This Week @MHS

Here’s a look at what is planned at the MHS this week:

On Monday, 6 May, at 2:00 PM: Abigail Adams: Nature & Nurture. “The Earth is putting on a new Suit,” Abigail Adams wrote, savoring the arrival of spring amid the tumult of national politics in 1800. Tending her kitchen garden and nurturing the new republic with equal care, Abigail delighted in learning about the natural landscape and sharing that knowledge with her family and friends. Join an Adams Papers editor for an in-depth look at the pop-up display.

On Tuesday, 7 May, at 5:15 PM: The Struggle for Revolutionary Settlement with Eliga Gould, University of New Hampshire; Katherine Grandjean, Wellesley College; Stephen Marini, Wellesley College; Brendan McConville, Boston University, and moderator Alan Rogers, Boston College. In the ten years after the American victory at Yorktown in 1781, the nation faced myriad problems and challenges. This panel examines how the revolutionary generation confronted issues of diplomacy, governance and economic growth, and how the legacies of warfare and political convulsion shaped spiritual and social behaviors in those troubled years. This is part of the Boston Area Seminar on Early American History series. Seminars are free and open to the public.

On Wednesday, 8 May, at 12:00 PM: Odor & Power in the Americas: Olfactory Racism & the Atlantic World with Andrew Kettler, University of Toronto. This talk shows that capitalism incentivized discourses of African pungency applied by intellectuals throughout the Atlantic World to justify racial dominance. Born of English literature, and agitated during the late Enlightenment, the idea that African bodies smelled perpetuates into modernity as a discourse of embodied racism. This is part of the Brown-bag lunch programBrown-bags are free and open to the public.

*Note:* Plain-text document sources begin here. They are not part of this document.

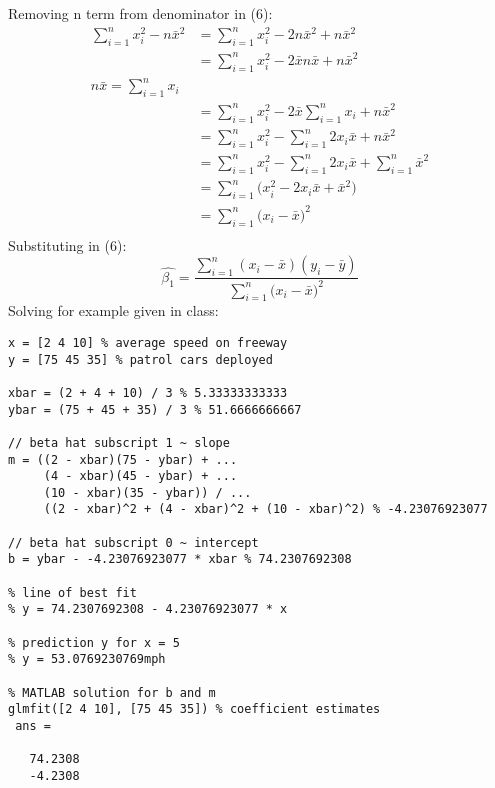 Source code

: \documentclass{article}
\begin{document}
Removing n term from denominator in (6):
\begin{align*}
\sum_{i=1}^{n}x_i^2 - n\bar{x}^2 & = \sum_{i=1}^{n}x_i^2 - 2n\bar{x}^2 + n\bar{x}^2 \\ %
& = \sum_{i=1}^{n}x_i^2 - 2\bar{x}n\bar{x} + n\bar{x}^2 \\ %
n\bar{x} = \sum_{i=1}^{n}x_i \\ %
& = \sum_{i=1}^{n}x_i^2 - 2\bar{x}\sum_{i=1}^{n}x_i + n\bar{x}^2 \\
& = \sum_{i=1}^{n}x_i^2 - \sum_{i=1}^{n}2x_i\bar{x} + n\bar{x}^2 \\
& = \sum_{i=1}^{n}x_i^2 - \sum_{i=1}^{n}2x_i\bar{x} + \sum_{i=1}^{n}\bar{x}^2 \\
& = \sum_{i=1}^{n}\big(x_i^2 - 2x_i\bar{x} + \bar{x}^2\big) \\
& = \sum_{i=1}^{n}\big(x_i - \bar{x}\big)^2 \\
\end{align*}
Substituting in (6):
\begin{equation}
\hat{\beta_1}=  \frac{\sum_{i=1}^{n}(x_i - \bar{x})(y_i - \bar{y})}{\sum_{i=1}^{n}\big(x_i - \bar{x}\big)^2}  \label{eq:7}
\end{equation}
Solving for example given in class:
\begin{verbatim}
x = [2 4 10] % average speed on freeway
y = [75 45 35] % patrol cars deployed

xbar = (2 + 4 + 10) / 3 % 5.33333333333
ybar = (75 + 45 + 35) / 3 % 51.6666666667

// beta hat subscript 1 ~ slope
m = ((2 - xbar)(75 - ybar) + ...
     (4 - xbar)(45 - ybar) + ...
     (10 - xbar)(35 - ybar)) / ...
     ((2 - xbar)^2 + (4 - xbar)^2 + (10 - xbar)^2) % -4.23076923077
     
// beta hat subscript 0 ~ intercept
b = ybar - -4.23076923077 * xbar % 74.2307692308

% line of best fit
% y = 74.2307692308 - 4.23076923077 * x

% prediction y for x = 5
% y = 53.0769230769mph

% MATLAB solution for b and m
glmfit([2 4 10], [75 45 35]) % coefficient estimates
 ans =

   74.2308
   -4.2308
\end{verbatim}
\end{document}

On Thursday, 9 May, at 6:00 PM: Massachusetts in World War I with Theodore Sedgwick. On February 24, 1919, Pres. Woodrow Wilson arrived in Boston after completing the negotiations of the Treaty of Versailles that ended World War I. He was met by a thunderous crowd; the Boston Evening Globe wrote “it seemed that every noise-making instrument in Boston had been set in motion.” The Yankee Division of the Massachusetts National Guard had been one of the first U.S. units deployed in the war. Bay State residents were some of the most active in the war, both on the front lines and in shipyards outfitting navy ships; however, somehow the Great War is often forgotten. This program will explore the history of Massachusetts in WWI as well as why the forgotten war should be remembered.  A pre-talk reception begins at 5:30 PM; the speaking program begins at 6:00 PM. There is a $10 per person fee (no charge for MHS Fellows and Members or EBT cardholders).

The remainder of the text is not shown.